When boaters are “mugged” while watching humpback whales, it’s an intimately wonderful experience.
The term is used to describe somewhat rare behavior by whales – primarily humpbacks – that seemingly become so curious about people that they circle and even nudge vessels. The whales will linger for minutes, even hours, as they swim slowly around boats, often within feet of people, at times gazing into their eyes.
The accompanying footage, posted to Facebook on Sunday by National Geographic, provides a stunning aerial perspective of mugging behavior, off New Caledonia in the South Pacific. (National Geographic does not mention “mugging,” but the term is used widely to describe this behavior.)

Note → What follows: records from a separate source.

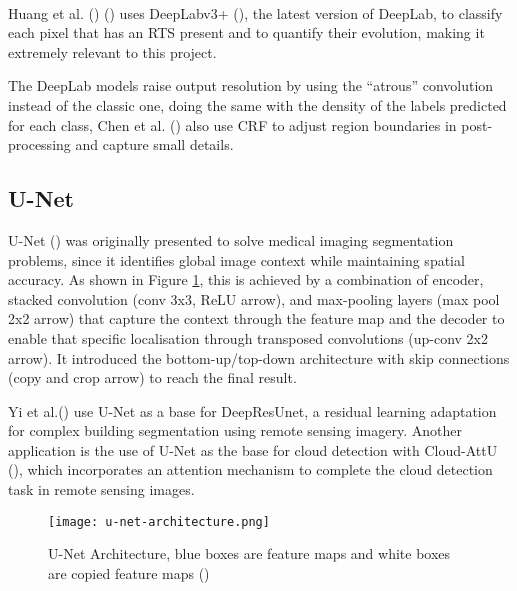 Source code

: \paragraph{}
Huang et al. (\cite{HUANG2020111534}) (\cite{HUANG2021102399}) uses DeepLabv3+ (\cite{Chen_2018_ECCV}), the latest version of DeepLab, to classify each pixel that has an \gls{RTS} present and to quantify their evolution, making it extremely relevant to this project.

The DeepLab models raise output resolution by using the “atrous” convolution instead of the classic one, doing the same with the density of the labels predicted for each class, Chen et al. (\cite{chen2017deeplab}) also use \gls{CRF} to adjust region boundaries in post-processing and capture small details.

\subsection{U-Net}
U-Net (\cite{ronneberger2015unet}) was originally presented to solve medical imaging segmentation problems, since it identifies global image context while maintaining spatial accuracy. As shown in Figure \ref{fig_unet}, this is achieved by a combination of encoder, stacked convolution (conv 3x3, \gls{ReLU} arrow), and max-pooling layers (max pool 2x2 arrow) that capture the context through the feature map and the decoder to enable that specific localisation through transposed convolutions (up-conv 2x2 arrow). It introduced the bottom-up/top-down architecture with skip connections (copy and crop arrow) to reach the final result.

Yi et al.(\cite{rs11151774}) use U-Net as a base for DeepResUnet, a residual learning adaptation for complex building segmentation using remote sensing imagery. Another application is the use of U-Net as the base for cloud detection with Cloud-AttU (\cite{sym12061056}), which incorporates an attention mechanism to complete the cloud detection task in remote sensing images.

    \begin{figure}[hbt!]
        \centering
        \texttt{[image: u-net-architecture.png]}
        \caption{U-Net Architecture, blue boxes are feature maps and white boxes are copied feature maps (\cite{ronneberger2015unet})}
        \label{fig_unet}
    \end{figure} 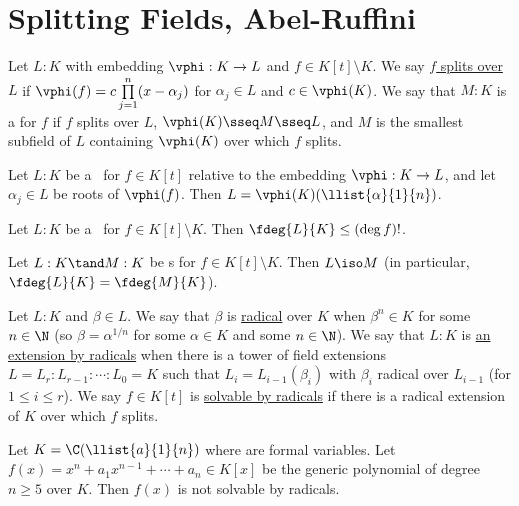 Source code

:\documentclass[a4paper]{article}
\begin{document}
\section{Splitting Fields, Abel-Ruffini}
\begin{tdefinition}
  Let \( L:K \) with embedding \( \vphi:K\to L \) and \( f\in K[t]\setminus K \).
  We say \ul{\( f \) splits over \( L \)} if \( \vphi(f) = c\prod\limits_{j=1}^n (x-\alpha_j) \) for \( \alpha_j \in L \) and \( c\in \vphi(K) \).
  We say that \( M:K \) is a \ul{\sfe} for \( f \) if \( f \) splits over \( L \), \( \vphi(K)\sseq M\sseq L \), and \( M \) is the smallest subfield of \( L \) containing \( \vphi(K) \) over which \( f \) splits.
\end{tdefinition}

\begin{tlemma}
  Let \( L:K \) be a \sfe~for \( f\in K[t] \) relative to the embedding \( \vphi:K\to L \), and let \( \alpha_j\in L \) be roots of \( \vphi(f) \).
  Then \( L=\vphi(K)(\llist{\alpha}{1}{n}) \).
\end{tlemma}

\begin{tlemma}
  Let \( L:K \) be a \sfe~for \( f\in K[t]\setminus K \).
  Then \( \fdeg{L}{K}\leq (\deg f)! \).
\end{tlemma}

\begin{tlemma}
  Let \( L:K \tand M:K \) be  \sfe s for \( f\in K[t]\setminus K \).
  Then \( L\iso M \) (in particular, \( \fdeg{L}{K}=\fdeg{M}{K} \)).
\end{tlemma}

\begin{tdefinition}
  Let \( L:K \) and \( \beta \in L \).
  We say that \( \beta \) is \ul{radical} over \( K \) when \( \beta^n \in K \) for some \( n \in \N \) (so \( \beta = \alpha^{1/n} \) for some \( \alpha \in K \) and some \( n \in \N \)).
  We say that \( L:K \) is \ul{an extension by radicals} when there is a tower of field extensions \( L = L_r : L_{r-1} : \cdots : L_0 = K \) such that \( L_i = L_{i-1}(\beta_i) \) with \( \beta_i \) radical over \( L_{i-1} \) (for \( 1 \leq i \leq r \)).
  We say \( f \in K[t] \) is \ul{solvable by radicals} if there is a radical extension of \( K \) over which \( f \) splits.
\end{tdefinition}

\begin{ttheorem}
  Let \( K=\C(\llist{a}{1}{n}) \) where  are formal variables.
  Let \( f(x) = x^n+a_1x^{n-1}+\cdots+a_n \in K[x] \) be the generic polynomial of degree \( n\geq 5 \) over \( K \).
  Then \( f(x) \) is not solvable by radicals.
\end{ttheorem}
\end{document}

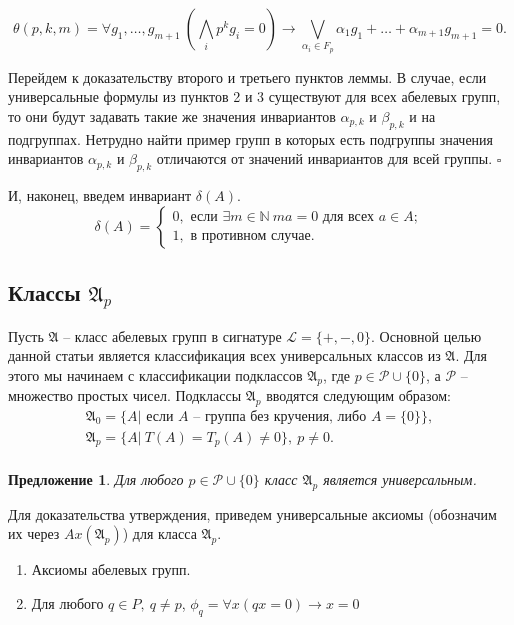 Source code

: \documentclass[a4paper,11pt,twoside]{article}
\newtheorem{proposition}{Предложение}[section]
\def\proof{{\noindent{\bf Доказательство.}} }
\def\A{{\mathfrak{A}}}
\def\P{{\mathcal{P}}}
\def\L{{\mathcal{L}}}
\def\N{{\mathbb{N}}}
\begin{document}
$$
\theta(p,k,m) = \forall g_1, \ldots, g_{m+1} \ (\bigwedge_i p^{k}g_{i} = 0) \rightarrow  \bigvee_{\alpha_i \in F_p} \alpha_1g_1 + \ldots + \alpha_{m+1}g_{m+1} = 0.
$$

Перейдем к доказательству второго и третьего пунктов леммы. В случае, если универсальные формулы из пунктов 2 и 3 существуют для  всех абелевых групп, то они будут задавать такие же значения инвариантов $\alpha_{p,k}$ и $\beta_{p,k}$ и на подгруппах. Нетрудно найти пример групп в которых есть подгруппы значения инвариантов $\alpha_{p,k}$ и $\beta_{p,k}$ отличаются от значений инвариантов для всей группы. $\square$

И, наконец, введем инвариант $\delta(A)$.
$$\delta(A) = \left\lbrace 
\begin{array}{l}  
0, \text{ если } \exists m \in \N \ ma = 0 \text{ для всех } a \in A; \\ 
1, \text{ в противном случае.}
\end{array} 
\right.$$


\subsection{Классы $\A_p$}

Пусть $\A$ -- класс абелевых групп в сигнатуре $\L = \{+, -, 0\}.$ Основной целью данной статьи является классификация всех универсальных классов из $\A$. Для этого мы начинаем с классификации подклассов $\A_p$, где $p \in \P \cup \{0\}$, а $\P$ -- множество простых чисел. Подклассы $\A_p$ вводятся следующим образом:
$$\begin{array}{c}
\A_0 = \{A |\text{ если } A \text{ -- группа без кручения, либо } A = \{0\} \}, \\
\A_p = \{A | \ T(A) = T_p(A) \neq 0 \}, \ p \neq 0. \\
\end{array}$$ 

\begin{proposition}
Для любого $p \in \P \cup \{0\}$ класс $\A_p$ является универсальным.
\end{proposition}
\proof
Для доказательства утверждения, приведем универсальные аксиомы (обозначим их через $Ax(\A_p)$) для класса $\A_p$. 
\begin{enumerate}
\item Аксиомы абелевых групп.
\item Для любого $q \in P, \ q \neq p$, $\phi_q = \forall x (qx = 0) \rightarrow x = 0$
\end{enumerate}
\end{document}

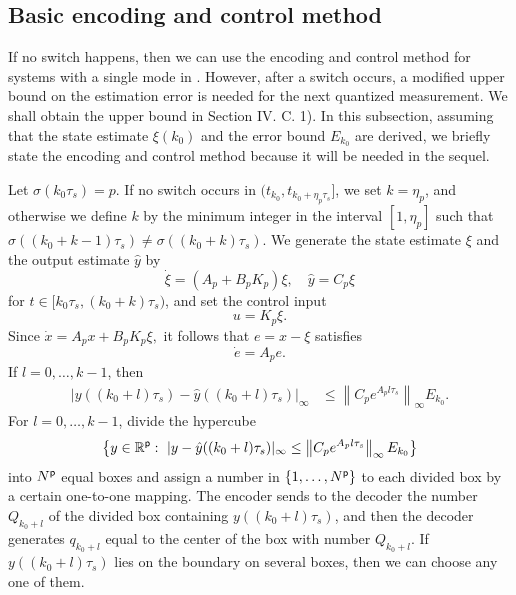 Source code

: \documentclass[letterpaper, 11pt, onecolumn]{ieeeconf}  \IEEEoverridecommandlockouts
\begin{document}
\subsection{Basic encoding and control method}
If no switch happens, then
we can use the encoding and control method
for systems with a single mode in \cite{Liberzon2003}.
However, after a switch occurs, a modified upper bound on 
the estimation error is needed for the next quantized measurement.
We shall obtain the upper bound in 
Section IV. C. 1).
In this subsection, assuming that the state estimate $\xi(k_0)$ and
the error bound $E_{k_0}$
are derived, we
briefly state the encoding and control method 
because it will be needed in the sequel.

Let $\sigma(k_0\tau_s) = p$.
If no switch occurs in $(t_{k_0}, t_{k_0+\eta_p \tau_s}]$,
we set $k=\eta_p$, and otherwise we define $k$
by the minimum integer in the interval $[1,\eta_p]$ such that 
$\sigma((k_0+k-1)\tau_s) \not= \sigma((k_0+k)\tau_s)$.
We generate the state estimate $\xi$ and the output estimate $\hat y$ by
\begin{equation}
\label{eq:xi_deq}
\dot \xi = (A_p + B_p K_p)\xi,\quad
\hat y = C_p \xi
\end{equation}
for $t \in [k_0\tau_s, (k_0+k) \tau_s)$, and set
the control input 
\begin{equation}
\label{eq:u_def}
u = K_p\xi.
\end{equation}
Since
$
\dot x 
= A_p x + B_p K_p \xi,
$
it follows that $e = x - \xi$ satisfies
\begin{equation}
\label{eq:e_deq}
\dot e = A_p e.
\end{equation}
If $l=0,\dots,k-1$, then
\begin{align*}
| y((k_0+l)\tau_s) - \hat y((k_0+l)\tau_s) |_{\infty}
&\leq \left\|C_p e^{A_p l \tau_s} \right\|_{\infty}
E_{k_0}.
\end{align*}
For $l=0,\dots,k-1$,
divide the hypercube 
\begin{equation}
\label{eq:quantization}
\left\{ y \in \mathbb{R}^{\sf p}:~| y  - \hat y((k_0+l)\tau_s)|_{\infty} 
\leq \left\|C_p e^{A_p l \tau_s} \right\|_{\infty}
E_{k_0} \right\}
\end{equation}
into $N^{\sf p}$ equal boxes and assign a number in $\{1,\dots, N^{\sf p}\}$
to each divided box by a certain one-to-one mapping.
The encoder sends to the decoder 
the number $Q_{k_0+l}$ of the divided box containing 
$y((k_0+l)\tau_s)$, and then
the decoder generates $q_{k_0+l}$ equal to the center of the box
with number $Q_{k_0+l}$.
If $y((k_0+l)\tau_s)$ lies on the boundary on several boxes, then
we can choose any one of them.
\end{document}
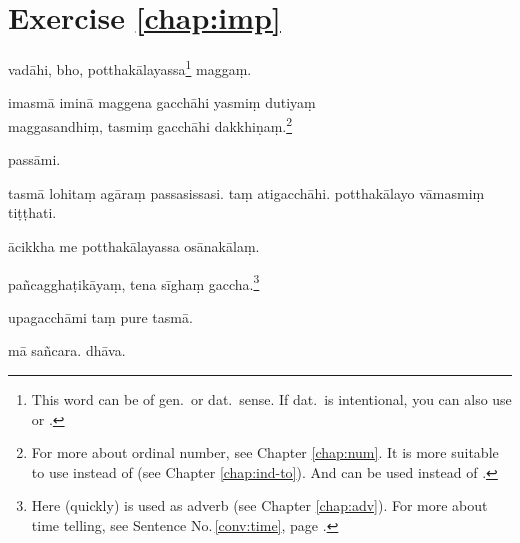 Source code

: \section*{Exercise \ref{chap:imp}}
\begin{answerkey}
\item vad\=ahi, bho, potthak\=alayassa\footnote{This word can be of gen.\ or dat.\ sense. If dat.\ is intentional, you can also use  or .} magga\d m.
\item imasm\=a imin\=a maggena gacch\=ahi yasmi\d m dutiya\d m \\maggasandhi\d m, tasmi\d m gacch\=ahi dakkhi\d na\d m.\footnote{For more about ordinal number, see Chapter \ref{chap:num}. It is more suitable to use  instead of  (see Chapter \ref{chap:ind-to}). And  can be used instead of .}
\item pass\=ami.
\item tasm\=a lohita\d m ag\=ara\d m passasissasi. ta\d m atigacch\=ahi. potthak\=alayo v\=amasmi\d m ti\d t\d thati.
\item \=acikkha me potthak\=alayassa os\=anak\=ala\d m.
\item pa\~ncaggha\d tik\=aya\d m, tena s\=igha\d m gaccha.\footnote{Here  (quickly) is used as adverb (see Chapter \ref{chap:adv}). For more about time telling, see Sentence No.\,\ref{conv:time}, page \pageref{conv:time}.}
\item upagacch\=ami ta\d m pure tasm\=a.
\item m\=a sa\~ncara. dh\=ava.
\end{answerkey}

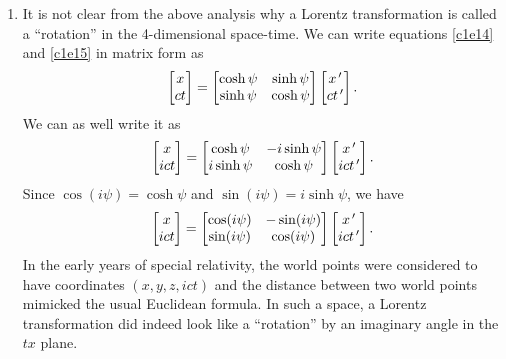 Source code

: \begin{enumerate}
\item It is not clear from the above analysis why a Lorentz transformation is
called a ``rotation'' in the 4-dimensional space-time. We can write equations 
\eqref{c1e14} and \eqref{c1e15} in matrix form as
\begin{equation}\label{c1e23}
\begin{bmatrix}x \\ ct \end{bmatrix} = 
\begin{bmatrix} \cosh\psi & \sinh\psi \\
\sinh\psi & \cosh\psi \end{bmatrix}\begin{bmatrix}x^{\,\prime} \\ ct^{\,\prime} 
\end{bmatrix}.
\end{equation}
We can as well write it as
\begin{equation}\label{c1e24}
\begin{bmatrix}x \\ ict \end{bmatrix} = 
\begin{bmatrix} \cosh\psi & -i\sinh\psi \\
i\sinh\psi & \cosh\psi \end{bmatrix}\begin{bmatrix}x^{\,\prime} \\ ict^{\,\prime} 
\end{bmatrix}.
\end{equation}
Since $\cos(i\psi) = \cosh\psi$ and $\sin(i\psi) = i\sinh\psi$, we have
\begin{equation}\label{c1e25}
\begin{bmatrix}x \\ ict \end{bmatrix} = 
\begin{bmatrix} \cos(i\psi) & -\sin(i\psi) \\
\sin(i\psi) & \cos(i\psi) \end{bmatrix}\begin{bmatrix}x^{\,\prime} \\ ict^{\,\prime} 
\end{bmatrix}.
\end{equation}
In the early years of special relativity, the world points were considered to 
have coordinates $(x, y, z, ict)$ and the distance between two world points 
mimicked the usual Euclidean formula. In such a space, a Lorentz transformation 
did indeed look like a ``rotation'' by an imaginary angle in the $tx$ plane.


\end{enumerate}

By Monday morning, the video had been watched more than 3 million times, and shared nearly 30,000 times.
Wrote Alisa Schulman-Janiger, a California researcher, in a Facebook share: “Reports of this mugging behavior have increased in many areas worldwide over the past few decades, as these charismatic creatures rebound from whaling.”
Wrote Joyce C. Chiu in the National Geographic comment thread: “Before humans came along, the entire earth was this pristine.”
Poignant, considering that the humpback whales’ global population was reduced by about 90% during extensive whaling in the early 20th century.
Whale populations have since rebounded significantly throughout much of their range, however, and the mammals appear to have become more trusting of people aboard boats.
“After all the evil man has done to these beautiful creatures, they still want to be friends with us,” commented Diane Danielson.
Mugging behavior has been documented, mostly beginning in the 1980s and 90s, in many locations, including California and along the East Coast of the United States.
This appears to coincide with the end of widespread commercial whaling after a ban was imposed by the International Whaling Commission in 1982.
However, various types of commercial fishing gear indiscriminately kills or maims dozens of humpback whales each year.
New Caledonia is a French overseas territory, about 900 miles east of Australia, known for its dazzling blue waters.
Prime whale-watching season is from July through September, during the southern hemisphere winter, after the whales have returned from the much colder Antarctic feeding grounds.
Reads a passage from New Caledonia Tourism, referring to friendly humpback whales:
“The guidelines are strict: never disturb these animals. But these giants of the sea do what they want, and they are sometimes curious, so they come close, for your enjoyment. A whale makes its huge fin come out, as if to salute you, another one with her little ones observes from afar. This is an absolutely unpredictable spectacle, one in which nature decides to show what it wants.”